Novas imagens sugerem a entrega dos Su-57E
Com a recente divulgação de material multimédia nas redes sociais, surgiram novos indícios que apontam para a eventual entrega, por parte da Rússia, dos primeiros caças furtivos Su-57E à Força Aérea argelina, que assim se afirmaria como o primeiro cliente internacional desta plataforma. O conteúdo em causa é um vídeo curto, com cerca de vinte e dois segundos, no qual é possível ver pelo menos dois destes aviões de combate a voar durante o dia. Embora não seja possível distinguir com clareza que marcações ostentam, tanto a descrição associada como um pequeno texto sobreposto nas imagens indicam que a gravação terá sido captada no país africano.
Pressão de Washington, CAATSA e ameaças de sanções
Caso a autenticidade das imagens venha a ser confirmada, o vídeo reforçaria o que já tinha sido noticiado ao longo do passado mês de fevereiro, quando também foi publicado outro registo de um Su-57E em voo, captado por observadores locais na Argélia. Em particular, este novo indício surge poucos dias depois de os Estados Unidos terem ameaçado com sanções caso a Argélia avançasse, em definitivo, com a aquisição destas aeronaves, ao abrigo da lei destinada a contrariar adversários dos Estados Unidos através de sanções (CAATSA).
Retomando algumas declarações proferidas sobre o tema por Robert Palladino, chefe do Bureau de Assuntos do Próximo Oriente: «Trabalhamos de perto com o governo argelino em questões nas quais temos pontos em comum.
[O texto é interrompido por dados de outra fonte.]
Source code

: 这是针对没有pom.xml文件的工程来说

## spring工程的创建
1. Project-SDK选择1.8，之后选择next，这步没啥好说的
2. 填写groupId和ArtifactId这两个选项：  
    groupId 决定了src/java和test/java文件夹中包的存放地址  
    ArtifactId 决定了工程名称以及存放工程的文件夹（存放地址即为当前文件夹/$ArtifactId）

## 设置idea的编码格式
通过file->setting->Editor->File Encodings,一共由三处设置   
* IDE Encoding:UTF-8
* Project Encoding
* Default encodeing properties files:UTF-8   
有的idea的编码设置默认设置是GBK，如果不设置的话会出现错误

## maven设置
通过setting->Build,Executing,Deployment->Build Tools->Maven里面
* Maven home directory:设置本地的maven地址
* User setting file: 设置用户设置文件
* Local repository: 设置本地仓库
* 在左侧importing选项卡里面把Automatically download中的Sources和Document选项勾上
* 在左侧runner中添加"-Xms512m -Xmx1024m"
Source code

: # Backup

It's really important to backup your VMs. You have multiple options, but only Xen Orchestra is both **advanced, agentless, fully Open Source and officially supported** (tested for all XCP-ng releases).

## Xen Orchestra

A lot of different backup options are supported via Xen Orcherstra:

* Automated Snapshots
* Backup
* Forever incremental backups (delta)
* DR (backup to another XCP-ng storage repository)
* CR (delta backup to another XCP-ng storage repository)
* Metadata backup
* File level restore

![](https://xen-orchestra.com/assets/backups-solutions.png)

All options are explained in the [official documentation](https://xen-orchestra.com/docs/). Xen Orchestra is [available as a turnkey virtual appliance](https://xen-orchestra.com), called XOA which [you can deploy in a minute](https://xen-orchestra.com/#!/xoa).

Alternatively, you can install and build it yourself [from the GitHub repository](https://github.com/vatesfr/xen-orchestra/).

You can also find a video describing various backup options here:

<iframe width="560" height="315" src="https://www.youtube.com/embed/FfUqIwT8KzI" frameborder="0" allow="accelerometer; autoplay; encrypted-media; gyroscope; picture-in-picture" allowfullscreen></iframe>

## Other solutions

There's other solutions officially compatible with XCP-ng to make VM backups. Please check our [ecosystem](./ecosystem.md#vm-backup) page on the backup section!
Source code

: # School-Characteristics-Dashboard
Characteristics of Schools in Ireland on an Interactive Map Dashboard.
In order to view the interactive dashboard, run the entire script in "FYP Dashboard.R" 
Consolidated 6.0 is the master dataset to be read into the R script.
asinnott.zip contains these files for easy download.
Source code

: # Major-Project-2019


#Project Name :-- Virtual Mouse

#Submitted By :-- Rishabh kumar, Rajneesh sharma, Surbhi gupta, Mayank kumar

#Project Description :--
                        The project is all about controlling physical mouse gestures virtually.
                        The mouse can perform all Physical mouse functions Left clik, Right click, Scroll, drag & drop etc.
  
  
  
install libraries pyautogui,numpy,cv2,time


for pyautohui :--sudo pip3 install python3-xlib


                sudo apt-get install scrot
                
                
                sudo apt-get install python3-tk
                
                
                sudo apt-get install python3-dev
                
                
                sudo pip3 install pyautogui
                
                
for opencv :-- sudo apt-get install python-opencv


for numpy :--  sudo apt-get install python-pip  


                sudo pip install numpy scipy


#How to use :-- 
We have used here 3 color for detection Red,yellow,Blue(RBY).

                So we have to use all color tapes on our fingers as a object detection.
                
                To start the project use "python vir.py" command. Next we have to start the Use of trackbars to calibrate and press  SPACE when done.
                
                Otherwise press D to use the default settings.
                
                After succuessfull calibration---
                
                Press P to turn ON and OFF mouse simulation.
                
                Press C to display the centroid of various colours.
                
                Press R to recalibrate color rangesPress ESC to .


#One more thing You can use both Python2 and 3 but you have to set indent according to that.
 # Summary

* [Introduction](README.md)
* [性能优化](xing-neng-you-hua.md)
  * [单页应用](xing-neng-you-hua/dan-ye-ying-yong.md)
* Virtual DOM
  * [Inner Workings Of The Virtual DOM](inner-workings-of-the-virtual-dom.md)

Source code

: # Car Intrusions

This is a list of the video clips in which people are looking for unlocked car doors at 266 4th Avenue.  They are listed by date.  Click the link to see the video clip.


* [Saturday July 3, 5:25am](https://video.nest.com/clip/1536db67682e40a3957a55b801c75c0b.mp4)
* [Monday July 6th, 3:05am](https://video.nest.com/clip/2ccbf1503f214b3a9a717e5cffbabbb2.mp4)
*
Mas, sem dúvida, divergimos em muitos aspetos, e o acordo de armamento é um exemplo do que os Estados Unidos consideram problemático. Usamos os instrumentos diplomáticos de que dispomos, muitas vezes em privado, para proteger os nossos interesses e pôr termo ao que consideramos inaceitável.»
Modernização da Força Aérea argelina e aquisições previstas
Importa recordar, neste ponto, que as preocupações em Washington foram tornadas públicas pouco depois de a Força Aérea argelina ter revelado que aguardava a incorporação de cerca de doze caças furtivos Su-57E de origem russa. O objetivo seria dar um salto qualitativo relevante na modernização das suas atuais capacidades de combate e, ao mesmo tempo, diferenciar-se de outras nações vizinhas do norte do continente africano. Para além da chegada destes aviões, o país encontra-se também a caminho de adquirir novos caças Su-35S e caças-bombardeiros Su-34 para reforçar as suas frotas, criando assim um amplo leque de capacidades complementares em cooperação com Moscovo.
A aposta russa no mercado internacional de 5.ª geração
Na mesma linha, é igualmente significativo para a Rússia ter conseguido posicionar a referida plataforma furtiva como vencedora do processo de seleção argelino face aos F-35 de origem norte-americana. Este passo representaria um primeiro avanço no sentido de consolidar as aeronaves produzidas pela United Aircraft Corporation (UAC) como alternativa no mercado internacional, dirigida a países geopoliticamente mais afastados de Washington. Até ao momento, a única outra opção no segmento de aeronaves de quinta geração, fora destas duas nações, está na China, com os seus modelos J-20 e J-35.